I often think of Revit as a digital Lego set. You have a certain number of pieces to assemble a structure, but the limitation is the variety of ‘bricks’ that are provided. For example, the three bricks below can only build simple, box like structures.

The great thing with Revit is that we can create our own parametric families that are either bespoke to a project or for use in many projects. The custom families give Revit the flexibility needed to create any type of family with fast and efficient placement into projects.

Let’s start with a simple example - the humble pile family.

All too often, the default out of the box single pile, Pile-Steel Pipe.rfa is used for most projects. Whilst this is perfectly functional for most applications it may not deliver the best output and placement options. For example, the two images below show some typical ways of depicting piling in a plan view. The first image is perhaps appropriate when showing a piling layout, ideal for scales 1:100 where the pile may want to be displayed as a symbolic symbol. The second is useful for general arrangement plans and shows the pile in hidden detail under the pile cap. You can also see the pilling on the third image displaying the hidden detail for the embedment and the break symbol to curtail the full piling length.
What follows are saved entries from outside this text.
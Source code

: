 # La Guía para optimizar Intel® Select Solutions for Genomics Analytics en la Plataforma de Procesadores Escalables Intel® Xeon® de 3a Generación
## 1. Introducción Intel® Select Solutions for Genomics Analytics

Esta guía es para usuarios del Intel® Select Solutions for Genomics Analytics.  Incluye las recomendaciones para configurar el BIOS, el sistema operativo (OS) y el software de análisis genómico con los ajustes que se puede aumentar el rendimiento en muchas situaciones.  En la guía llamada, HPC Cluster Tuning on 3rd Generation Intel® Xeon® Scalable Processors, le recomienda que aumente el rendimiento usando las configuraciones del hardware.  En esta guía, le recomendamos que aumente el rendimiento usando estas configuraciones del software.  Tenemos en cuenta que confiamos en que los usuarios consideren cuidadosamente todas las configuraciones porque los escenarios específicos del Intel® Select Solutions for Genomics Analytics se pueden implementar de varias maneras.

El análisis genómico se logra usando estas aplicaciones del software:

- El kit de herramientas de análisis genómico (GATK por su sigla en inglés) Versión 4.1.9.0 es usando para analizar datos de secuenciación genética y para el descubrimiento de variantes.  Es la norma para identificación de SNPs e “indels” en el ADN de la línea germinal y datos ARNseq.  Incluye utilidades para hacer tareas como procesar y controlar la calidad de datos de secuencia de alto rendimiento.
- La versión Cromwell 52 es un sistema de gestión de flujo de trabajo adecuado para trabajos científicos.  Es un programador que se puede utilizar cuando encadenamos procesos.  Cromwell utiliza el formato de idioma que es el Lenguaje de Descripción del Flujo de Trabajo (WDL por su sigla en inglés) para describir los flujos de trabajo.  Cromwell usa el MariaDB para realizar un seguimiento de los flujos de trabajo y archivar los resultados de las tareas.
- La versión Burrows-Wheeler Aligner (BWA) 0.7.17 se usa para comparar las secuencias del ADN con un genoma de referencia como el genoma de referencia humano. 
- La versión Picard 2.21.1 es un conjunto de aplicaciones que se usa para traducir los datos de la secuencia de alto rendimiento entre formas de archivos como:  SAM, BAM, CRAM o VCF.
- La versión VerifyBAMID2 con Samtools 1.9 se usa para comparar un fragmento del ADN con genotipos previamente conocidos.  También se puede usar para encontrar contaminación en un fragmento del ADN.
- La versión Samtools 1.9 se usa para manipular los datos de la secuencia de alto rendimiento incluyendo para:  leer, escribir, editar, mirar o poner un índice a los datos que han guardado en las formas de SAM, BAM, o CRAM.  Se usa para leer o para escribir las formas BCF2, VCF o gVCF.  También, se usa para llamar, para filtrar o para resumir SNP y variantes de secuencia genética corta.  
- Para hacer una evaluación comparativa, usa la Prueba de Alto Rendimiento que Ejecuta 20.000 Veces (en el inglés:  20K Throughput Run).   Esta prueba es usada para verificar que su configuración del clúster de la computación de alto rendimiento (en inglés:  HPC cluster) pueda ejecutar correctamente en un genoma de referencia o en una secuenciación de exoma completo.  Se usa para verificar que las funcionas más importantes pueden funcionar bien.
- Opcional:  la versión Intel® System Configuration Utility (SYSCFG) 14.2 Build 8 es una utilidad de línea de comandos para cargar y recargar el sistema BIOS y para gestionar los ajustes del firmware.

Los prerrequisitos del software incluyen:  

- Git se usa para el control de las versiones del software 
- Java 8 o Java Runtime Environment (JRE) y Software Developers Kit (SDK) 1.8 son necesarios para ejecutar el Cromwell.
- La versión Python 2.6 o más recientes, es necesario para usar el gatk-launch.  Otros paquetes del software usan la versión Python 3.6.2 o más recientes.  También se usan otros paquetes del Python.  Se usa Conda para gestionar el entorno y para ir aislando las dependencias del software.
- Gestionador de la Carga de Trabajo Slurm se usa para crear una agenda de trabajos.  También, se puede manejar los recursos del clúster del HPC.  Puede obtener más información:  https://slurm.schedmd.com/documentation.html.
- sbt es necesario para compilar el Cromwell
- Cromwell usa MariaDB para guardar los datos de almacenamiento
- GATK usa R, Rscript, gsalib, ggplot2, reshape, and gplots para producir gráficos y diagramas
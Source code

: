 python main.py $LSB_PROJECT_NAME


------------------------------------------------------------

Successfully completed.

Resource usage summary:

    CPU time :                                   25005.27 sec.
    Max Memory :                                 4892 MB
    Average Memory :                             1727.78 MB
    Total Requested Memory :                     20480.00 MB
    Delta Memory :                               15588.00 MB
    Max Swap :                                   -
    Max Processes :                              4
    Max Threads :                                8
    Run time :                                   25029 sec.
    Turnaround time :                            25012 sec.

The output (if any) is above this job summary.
The default pile family, when opened in the family editor, shows us the default Reference Planes which only run through the centre of the pile. This means that you cannot dimension the pile in elevation in a project. The default method of placement is to place the pile on a plane which is quite slow when multiple levels are required. This means you can’t snap a spot coordinate to the centre of the pile. This is simply down to the default family’s behaviour.

Once you place the piles, you will also need to detail these manually in a section or elevation with the break symbol. If the pile moves, you will also need to move the details.

How can we make this more efficient?

There are a few ways to improve your efficiency. One method is to create a face-based pile with all the relevant detailing built in. This means that if the pile cap, ground beam or foundation slab changed level, the piles will automatically move. The 2D details such as the symbolic view and pile break symbol are automatically added as the piles are modelled. You can also snap a spot coordinate onto the centre of the pile with confidence.

You can start by creating a new family using the Metric Generic Model face-based Revit family template. As there are a number of steps when creating the family, I have provided a short video with step by step instructions for the creation of the pile family.

You can make improvements to many of the default families which will save you time, increase your detailing efficiency and improve drawing consistency.

Have you considered Revit courses to improve your skills?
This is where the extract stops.